As thousands of tonnes of UK-grown strawberries roll into supermarkets, few consumers will appreciate the vital work being done by an unsung army of spiders, wasps and bees.
But behind the glass or plastic frames, this hidden workforce is ensuring the high quality of our fresh produce and elongating the summer season. The beneficial bugs of Essex don’t get a lot of credit, but perhaps it’s time that Clacton’s finest took a bow.
As one of the world's leading agribusinesses, you might be surprised that Syngenta has such a large interest in beneficial bugs. But in fact we are the largest producer in the UK.
Every year our Clacton factory breeds 200 billion beneficial bugs that patrol tunnels and greenhouses working alongside pesticides to keep pests at bay.

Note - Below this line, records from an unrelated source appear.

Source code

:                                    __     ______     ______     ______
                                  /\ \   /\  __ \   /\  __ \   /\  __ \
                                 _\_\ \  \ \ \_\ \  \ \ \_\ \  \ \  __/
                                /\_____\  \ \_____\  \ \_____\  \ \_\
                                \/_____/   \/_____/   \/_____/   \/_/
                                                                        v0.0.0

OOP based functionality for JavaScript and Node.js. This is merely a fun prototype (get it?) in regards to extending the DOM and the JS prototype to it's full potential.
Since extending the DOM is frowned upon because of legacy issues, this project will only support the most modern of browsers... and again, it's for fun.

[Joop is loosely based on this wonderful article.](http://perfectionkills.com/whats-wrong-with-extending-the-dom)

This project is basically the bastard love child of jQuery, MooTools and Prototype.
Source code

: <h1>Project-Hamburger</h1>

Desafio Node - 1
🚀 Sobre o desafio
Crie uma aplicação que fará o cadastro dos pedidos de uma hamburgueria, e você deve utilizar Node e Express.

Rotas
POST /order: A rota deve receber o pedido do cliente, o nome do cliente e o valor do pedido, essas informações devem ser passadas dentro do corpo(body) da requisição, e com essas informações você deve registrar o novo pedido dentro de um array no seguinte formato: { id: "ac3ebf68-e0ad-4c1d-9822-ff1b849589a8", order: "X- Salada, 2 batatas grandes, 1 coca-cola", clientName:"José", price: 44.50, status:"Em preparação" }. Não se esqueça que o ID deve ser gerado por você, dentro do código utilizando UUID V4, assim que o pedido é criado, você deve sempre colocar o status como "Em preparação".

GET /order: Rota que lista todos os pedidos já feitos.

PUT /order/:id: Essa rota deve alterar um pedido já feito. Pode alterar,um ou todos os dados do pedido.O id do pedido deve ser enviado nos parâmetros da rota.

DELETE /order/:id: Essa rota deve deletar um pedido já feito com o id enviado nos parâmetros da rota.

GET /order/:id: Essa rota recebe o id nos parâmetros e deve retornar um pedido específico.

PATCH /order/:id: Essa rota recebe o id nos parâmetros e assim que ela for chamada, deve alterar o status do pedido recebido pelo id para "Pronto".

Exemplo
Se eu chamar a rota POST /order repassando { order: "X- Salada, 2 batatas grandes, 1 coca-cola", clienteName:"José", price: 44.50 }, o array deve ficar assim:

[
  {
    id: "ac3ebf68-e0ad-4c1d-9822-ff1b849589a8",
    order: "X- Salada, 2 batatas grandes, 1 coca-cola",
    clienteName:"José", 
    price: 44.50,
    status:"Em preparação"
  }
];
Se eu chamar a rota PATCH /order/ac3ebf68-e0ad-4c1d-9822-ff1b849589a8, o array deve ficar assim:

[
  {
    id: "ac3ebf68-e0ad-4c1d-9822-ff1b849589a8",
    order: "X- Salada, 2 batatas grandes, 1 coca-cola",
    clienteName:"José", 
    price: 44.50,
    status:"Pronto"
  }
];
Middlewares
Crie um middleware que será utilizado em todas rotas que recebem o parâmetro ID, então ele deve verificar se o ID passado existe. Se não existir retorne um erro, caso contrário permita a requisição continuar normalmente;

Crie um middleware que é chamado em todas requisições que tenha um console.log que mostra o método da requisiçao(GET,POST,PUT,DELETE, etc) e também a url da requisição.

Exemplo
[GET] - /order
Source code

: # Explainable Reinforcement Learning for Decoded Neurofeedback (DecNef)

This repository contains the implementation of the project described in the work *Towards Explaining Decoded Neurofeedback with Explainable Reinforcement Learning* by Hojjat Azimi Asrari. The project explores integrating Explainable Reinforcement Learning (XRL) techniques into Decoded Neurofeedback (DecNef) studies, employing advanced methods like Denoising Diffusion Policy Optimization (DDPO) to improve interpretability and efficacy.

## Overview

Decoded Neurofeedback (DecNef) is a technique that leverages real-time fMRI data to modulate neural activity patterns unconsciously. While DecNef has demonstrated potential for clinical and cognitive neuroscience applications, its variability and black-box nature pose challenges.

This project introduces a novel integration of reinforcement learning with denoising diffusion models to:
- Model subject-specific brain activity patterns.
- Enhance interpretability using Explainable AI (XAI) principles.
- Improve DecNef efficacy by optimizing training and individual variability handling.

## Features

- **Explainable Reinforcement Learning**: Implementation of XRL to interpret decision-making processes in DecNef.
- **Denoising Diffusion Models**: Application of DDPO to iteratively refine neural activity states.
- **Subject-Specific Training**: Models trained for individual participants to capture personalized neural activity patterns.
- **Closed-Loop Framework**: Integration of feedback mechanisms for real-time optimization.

The whole concept of integrated crop management using bugs and pesticides to meet retailer protocols started with UK tomato growers and has now become the industry standard.
Their work is not just confined to these shores. Millions of our Essex-reared predators are bugging the Elysée Palace, or at least the orangery there. A regular consignment is flown over to Paris to protect President Chirac’s citrus fruit.
The bugs also take a long-haul ride courtesy of the RAF every Sunday night on a flight from Brize Norton.
The RAF carries the special consignment to Port Stanley, capital of The Falkland Islands and the world’s most southerly producer of fresh produce.
The lettuce and tomatoes are the stuff of legend among the scientific community of the South Atlantic, as well as holidaymakers, although initially the RAF had severe reservations about carrying boxes marked ‘Wasps, Danger’!
Whether it’s bees for pollination, spiders to eat the red spider mite, or wasps to gorge on aphids, the Bio-line packets of bugs hang in some of the hottest and most fashionable glass houses.
It’s a great example of British agricultural knowhow and expertise being enjoyed by growers across the world.